| What the exercise asks |
Every line in the data below that holds "True" should be found and copied.

| Record set |
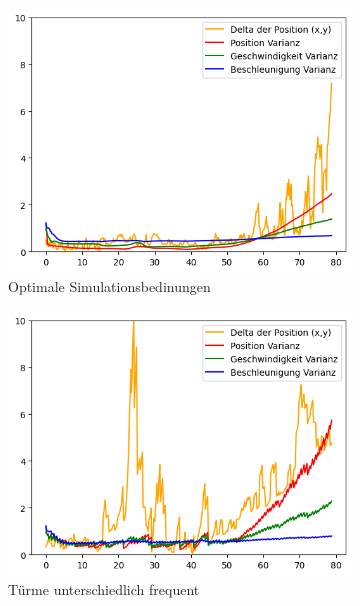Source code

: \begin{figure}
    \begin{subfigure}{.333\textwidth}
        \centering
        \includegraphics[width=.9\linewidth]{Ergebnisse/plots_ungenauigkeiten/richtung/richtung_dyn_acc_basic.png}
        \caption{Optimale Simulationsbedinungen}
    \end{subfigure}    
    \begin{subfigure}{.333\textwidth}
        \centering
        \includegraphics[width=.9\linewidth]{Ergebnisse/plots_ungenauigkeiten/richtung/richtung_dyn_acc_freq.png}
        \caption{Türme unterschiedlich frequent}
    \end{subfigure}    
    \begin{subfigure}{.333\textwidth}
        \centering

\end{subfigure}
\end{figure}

--

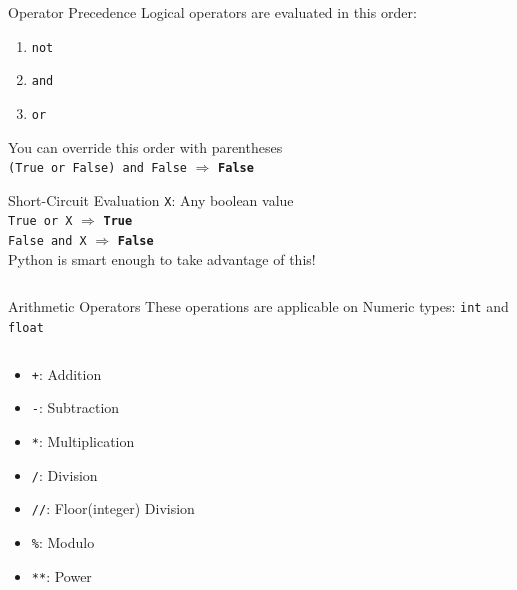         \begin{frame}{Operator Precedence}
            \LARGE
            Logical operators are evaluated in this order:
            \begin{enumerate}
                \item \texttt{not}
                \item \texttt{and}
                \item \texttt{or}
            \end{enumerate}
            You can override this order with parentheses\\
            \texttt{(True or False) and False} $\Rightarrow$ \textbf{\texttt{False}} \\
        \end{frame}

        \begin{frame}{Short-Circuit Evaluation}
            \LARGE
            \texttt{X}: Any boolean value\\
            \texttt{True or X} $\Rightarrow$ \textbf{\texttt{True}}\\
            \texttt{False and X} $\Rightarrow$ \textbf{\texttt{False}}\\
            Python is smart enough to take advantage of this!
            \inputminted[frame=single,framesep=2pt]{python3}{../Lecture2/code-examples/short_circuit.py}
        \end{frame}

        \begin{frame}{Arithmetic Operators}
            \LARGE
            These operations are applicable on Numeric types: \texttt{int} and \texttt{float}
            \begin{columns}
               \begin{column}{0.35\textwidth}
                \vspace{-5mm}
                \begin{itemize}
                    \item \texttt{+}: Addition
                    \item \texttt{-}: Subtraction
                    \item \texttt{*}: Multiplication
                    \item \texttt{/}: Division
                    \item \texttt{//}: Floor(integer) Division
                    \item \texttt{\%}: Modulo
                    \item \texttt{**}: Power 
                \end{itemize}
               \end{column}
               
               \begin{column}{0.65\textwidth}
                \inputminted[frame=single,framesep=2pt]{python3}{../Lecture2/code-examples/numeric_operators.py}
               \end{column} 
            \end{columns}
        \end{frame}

| Task answer |
            \texttt{(True or False) and False} $\Rightarrow$ \textbf{\texttt{False}} \\
            \texttt{True or X} $\Rightarrow$ \textbf{\texttt{True}}\\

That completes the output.